Data excerpts
+---+

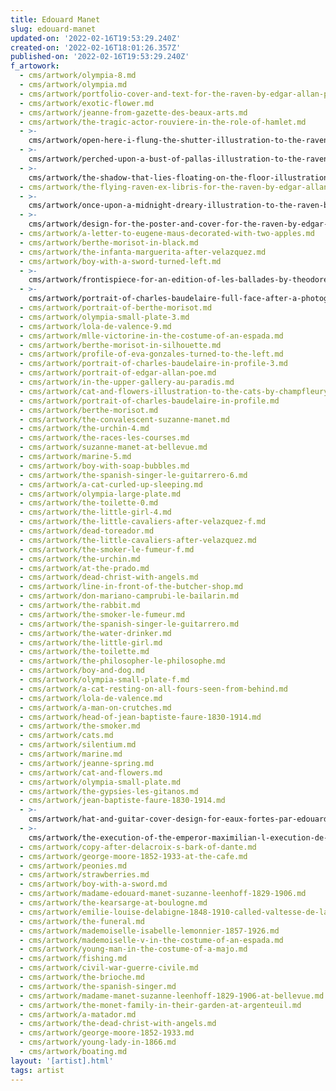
 ```yaml
---
title: Edouard Manet
slug: edouard-manet
updated-on: '2022-02-16T19:53:29.240Z'
created-on: '2022-02-16T18:01:26.357Z'
published-on: '2022-02-16T19:53:29.240Z'
f_artowork:
  - cms/artwork/olympia-8.md
  - cms/artwork/olympia.md
  - cms/artwork/portfolio-cover-and-text-for-the-raven-by-edgar-allan-poe.md
  - cms/artwork/exotic-flower.md
  - cms/artwork/jeanne-from-gazette-des-beaux-arts.md
  - cms/artwork/the-tragic-actor-rouviere-in-the-role-of-hamlet.md
  - >-
    cms/artwork/open-here-i-flung-the-shutter-illustration-to-the-raven-by-edgar-allan-poe.md
  - >-
    cms/artwork/perched-upon-a-bust-of-pallas-illustration-to-the-raven-by-edgar-allan-poe.md
  - >-
    cms/artwork/the-shadow-that-lies-floating-on-the-floor-illustration-to-the-raven-by-edgar-allan-poe.md
  - cms/artwork/the-flying-raven-ex-libris-for-the-raven-by-edgar-allan-poe.md
  - >-
    cms/artwork/once-upon-a-midnight-dreary-illustration-to-the-raven-by-edgar-allan-poe.md
  - >-
    cms/artwork/design-for-the-poster-and-cover-for-the-raven-by-edgar-allan-poe.md
  - cms/artwork/a-letter-to-eugene-maus-decorated-with-two-apples.md
  - cms/artwork/berthe-morisot-in-black.md
  - cms/artwork/the-infanta-marguerita-after-velazquez.md
  - cms/artwork/boy-with-a-sword-turned-left.md
  - >-
    cms/artwork/frontispiece-for-an-edition-of-les-ballades-by-theodore-de-banville.md
  - >-
    cms/artwork/portrait-of-charles-baudelaire-full-face-after-a-photograph-by-nadar.md
  - cms/artwork/portrait-of-berthe-morisot.md
  - cms/artwork/olympia-small-plate-3.md
  - cms/artwork/lola-de-valence-9.md
  - cms/artwork/mlle-victorine-in-the-costume-of-an-espada.md
  - cms/artwork/berthe-morisot-in-silhouette.md
  - cms/artwork/profile-of-eva-gonzales-turned-to-the-left.md
  - cms/artwork/portrait-of-charles-baudelaire-in-profile-3.md
  - cms/artwork/portrait-of-edgar-allan-poe.md
  - cms/artwork/in-the-upper-gallery-au-paradis.md
  - cms/artwork/cat-and-flowers-illustration-to-the-cats-by-champfleury.md
  - cms/artwork/portrait-of-charles-baudelaire-in-profile.md
  - cms/artwork/berthe-morisot.md
  - cms/artwork/the-convalescent-suzanne-manet.md
  - cms/artwork/the-urchin-4.md
  - cms/artwork/the-races-les-courses.md
  - cms/artwork/suzanne-manet-at-bellevue.md
  - cms/artwork/marine-5.md
  - cms/artwork/boy-with-soap-bubbles.md
  - cms/artwork/the-spanish-singer-le-guitarrero-6.md
  - cms/artwork/a-cat-curled-up-sleeping.md
  - cms/artwork/olympia-large-plate.md
  - cms/artwork/the-toilette-0.md
  - cms/artwork/the-little-girl-4.md
  - cms/artwork/the-little-cavaliers-after-velazquez-f.md
  - cms/artwork/dead-toreador.md
  - cms/artwork/the-little-cavaliers-after-velazquez.md
  - cms/artwork/the-smoker-le-fumeur-f.md
  - cms/artwork/the-urchin.md
  - cms/artwork/at-the-prado.md
  - cms/artwork/dead-christ-with-angels.md
  - cms/artwork/line-in-front-of-the-butcher-shop.md
  - cms/artwork/don-mariano-camprubi-le-bailarin.md
  - cms/artwork/the-rabbit.md
  - cms/artwork/the-smoker-le-fumeur.md
  - cms/artwork/the-spanish-singer-le-guitarrero.md
  - cms/artwork/the-water-drinker.md
  - cms/artwork/the-little-girl.md
  - cms/artwork/the-toilette.md
  - cms/artwork/the-philosopher-le-philosophe.md
  - cms/artwork/boy-and-dog.md
  - cms/artwork/olympia-small-plate-f.md
  - cms/artwork/a-cat-resting-on-all-fours-seen-from-behind.md
  - cms/artwork/lola-de-valence.md
  - cms/artwork/a-man-on-crutches.md
  - cms/artwork/head-of-jean-baptiste-faure-1830-1914.md
  - cms/artwork/the-smoker.md
  - cms/artwork/cats.md
  - cms/artwork/silentium.md
  - cms/artwork/marine.md
  - cms/artwork/jeanne-spring.md
  - cms/artwork/cat-and-flowers.md
  - cms/artwork/olympia-small-plate.md
  - cms/artwork/the-gypsies-les-gitanos.md
  - cms/artwork/jean-baptiste-faure-1830-1914.md
  - >-
    cms/artwork/hat-and-guitar-cover-design-for-eaux-fortes-par-edouard-manet-an-album-of-fourteen-etchings.md
  - >-
    cms/artwork/the-execution-of-the-emperor-maximilian-l-execution-de-maximilien.md
  - cms/artwork/copy-after-delacroix-s-bark-of-dante.md
  - cms/artwork/george-moore-1852-1933-at-the-cafe.md
  - cms/artwork/peonies.md
  - cms/artwork/strawberries.md
  - cms/artwork/boy-with-a-sword.md
  - cms/artwork/madame-edouard-manet-suzanne-leenhoff-1829-1906.md
  - cms/artwork/the-kearsarge-at-boulogne.md
  - cms/artwork/emilie-louise-delabigne-1848-1910-called-valtesse-de-la-bigne.md
  - cms/artwork/the-funeral.md
  - cms/artwork/mademoiselle-isabelle-lemonnier-1857-1926.md
  - cms/artwork/mademoiselle-v-in-the-costume-of-an-espada.md
  - cms/artwork/young-man-in-the-costume-of-a-majo.md
  - cms/artwork/fishing.md
  - cms/artwork/civil-war-guerre-civile.md
  - cms/artwork/the-brioche.md
  - cms/artwork/the-spanish-singer.md
  - cms/artwork/madame-manet-suzanne-leenhoff-1829-1906-at-bellevue.md
  - cms/artwork/the-monet-family-in-their-garden-at-argenteuil.md
  - cms/artwork/a-matador.md
  - cms/artwork/the-dead-christ-with-angels.md
  - cms/artwork/george-moore-1852-1933.md
  - cms/artwork/young-lady-in-1866.md
  - cms/artwork/boating.md
layout: '[artist].html'
tags: artist
---
```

+---+

The problem
Everything in the entries except the pictures should be returned exactly as given.

Task result
 ```yaml
---
title: Edouard Manet
slug: edouard-manet
updated-on: '2022-02-16T19:53:29.240Z'
created-on: '2022-02-16T18:01:26.357Z'
published-on: '2022-02-16T19:53:29.240Z'
f_artowork:
  - cms/artwork/olympia-8.md
  - cms/artwork/olympia.md
  - cms/artwork/portfolio-cover-and-text-for-the-raven-by-edgar-allan-poe.md
  - cms/artwork/exotic-flower.md
  - cms/artwork/jeanne-from-gazette-des-beaux-arts.md
  - cms/artwork/the-tragic-actor-rouviere-in-the-role-of-hamlet.md
  - >-
    cms/artwork/open-here-i-flung-the-shutter-illustration-to-the-raven-by-edgar-allan-poe.md
  - >-
    cms/artwork/perched-upon-a-bust-of-pallas-illustration-to-the-raven-by-edgar-allan-poe.md
  - >-
    cms/artwork/the-shadow-that-lies-floating-on-the-floor-illustration-to-the-raven-by-edgar-allan-poe.md
  - cms/artwork/the-flying-raven-ex-libris-for-the-raven-by-edgar-allan-poe.md
  - >-
    cms/artwork/once-upon-a-midnight-dreary-illustration-to-the-raven-by-edgar-allan-poe.md
  - >-
    cms/artwork/design-for-the-poster-and-cover-for-the-raven-by-edgar-allan-poe.md
  - cms/artwork/a-letter-to-eugene-maus-decorated-with-two-apples.md
  - cms/artwork/berthe-morisot-in-black.md
  - cms/artwork/the-infanta-marguerita-after-velazquez.md
  - cms/artwork/boy-with-a-sword-turned-left.md
  - >-
    cms/artwork/frontispiece-for-an-edition-of-les-ballades-by-theodore-de-banville.md
  - >-
    cms/artwork/portrait-of-charles-baudelaire-full-face-after-a-photograph-by-nadar.md
  - cms/artwork/portrait-of-berthe-morisot.md
  - cms/artwork/olympia-small-plate-3.md
  - cms/artwork/lola-de-valence-9.md
  - cms/artwork/mlle-victorine-in-the-costume-of-an-espada.md
  - cms/artwork/berthe-morisot-in-silhouette.md
  - cms/artwork/profile-of-eva-gonzales-turned-to-the-left.md
  - cms/artwork/portrait-of-charles-baudelaire-in-profile-3.md
  - cms/artwork/portrait-of-edgar-allan-poe.md
  - cms/artwork/in-the-upper-gallery-au-paradis.md
  - cms/artwork/cat-and-flowers-illustration-to-the-cats-by-champfleury.md
  - cms/artwork/portrait-of-charles-baudelaire-in-profile.md
  - cms/artwork/berthe-morisot.md
  - cms/artwork/the-convalescent-suzanne-manet.md
  - cms/artwork/the-urchin-4.md
  - cms/artwork/the-races-les-courses.md
  - cms/artwork/suzanne-manet-at-bellevue.md
  - cms/artwork/marine-5.md
  - cms/artwork/boy-with-soap-bubbles.md
  - cms/artwork/the-spanish-singer-le-guitarrero-6.md
  - cms/artwork/a-cat-curled-up-sleeping.md
  - cms/artwork/olympia-large-plate.md
  - cms/artwork/the-toilette-0.md
  - cms/artwork/the-little-girl-4.md
  - cms/artwork/the-little-cavaliers-after-velazquez-f.md
  - cms/artwork/dead-toreador.md
  - cms/artwork/the-little-cavaliers-after-velazquez.md
  - cms/artwork/the-smoker-le-fumeur-f.md
  - cms/artwork/the-urchin.md
  - cms/artwork/at-the-prado.md
  - cms/artwork/dead-christ-with-angels.md
  - cms/artwork/line-in-front-of-the-butcher-shop.md
  - cms/artwork/don-mariano-camprubi-le-bailarin.md
  - cms/artwork/the-rabbit.md
  - cms/artwork/the-smoker-le-fumeur.md
  - cms/artwork/the-spanish-singer-le-guitarrero.md
  - cms/artwork/the-water-drinker.md
  - cms/artwork/the-little-girl.md
  - cms/artwork/the-toilette.md
  - cms/artwork/the-philosopher-le-philosophe.md
  - cms/artwork/boy-and-dog.md
  - cms/artwork/olympia-small-plate-f.md
  - cms/artwork/a-cat-resting-on-all-fours-seen-from-behind.md
  - cms/artwork/lola-de-valence.md
  - cms/artwork/a-man-on-crutches.md
  - cms/artwork/head-of-jean-baptiste-faure-1830-1914.md
  - cms/artwork/the-smoker.md
  - cms/artwork/cats.md
  - cms/artwork/silentium.md
  - cms/artwork/marine.md
  - cms/artwork/jeanne-spring.md
  - cms/artwork/cat-and-flowers.md
  - cms/artwork/olympia-small-plate.md
  - cms/artwork/the-gypsies-les-gitanos.md
  - cms/artwork/jean-baptiste-faure-1830-1914.md
  - >-
    cms/artwork/hat-and-guitar-cover-design-for-eaux-fortes-par-edouard-manet-an-album-of-fourteen-etchings.md
  - >-
    cms/artwork/the-execution-of-the-emperor-maximilian-l-execution-de-maximilien.md
  - cms/artwork/copy-after-delacroix-s-bark-of-dante.md
  - cms/artwork/george-moore-1852-1933-at-the-cafe.md
  - cms/artwork/peonies.md
  - cms/artwork/strawberries.md
  - cms/artwork/boy-with-a-sword.md
  - cms/artwork/madame-edouard-manet-suzanne-leenhoff-1829-1906.md
  - cms/artwork/the-kearsarge-at-boulogne.md
  - cms/artwork/emilie-louise-delabigne-1848-1910-called-valtesse-de-la-bigne.md
  - cms/artwork/the-funeral.md
  - cms/artwork/mademoiselle-isabelle-lemonnier-1857-1926.md
  - cms/artwork/mademoiselle-v-in-the-costume-of-an-espada.md
  - cms/artwork/young-man-in-the-costume-of-a-majo.md
  - cms/artwork/fishing.md
  - cms/artwork/civil-war-guerre-civile.md
  - cms/artwork/the-brioche.md
  - cms/artwork/the-spanish-singer.md
  - cms/artwork/madame-manet-suzanne-leenhoff-1829-1906-at-bellevue.md
  - cms/artwork/the-monet-family-in-their-garden-at-argenteuil.md
  - cms/artwork/a-matador.md
  - cms/artwork/the-dead-christ-with-angels.md
  - cms/artwork/george-moore-1852-1933.md
  - cms/artwork/young-lady-in-1866.md
  - cms/artwork/boating.md
layout: '[artist].html'
tags: artist
---
```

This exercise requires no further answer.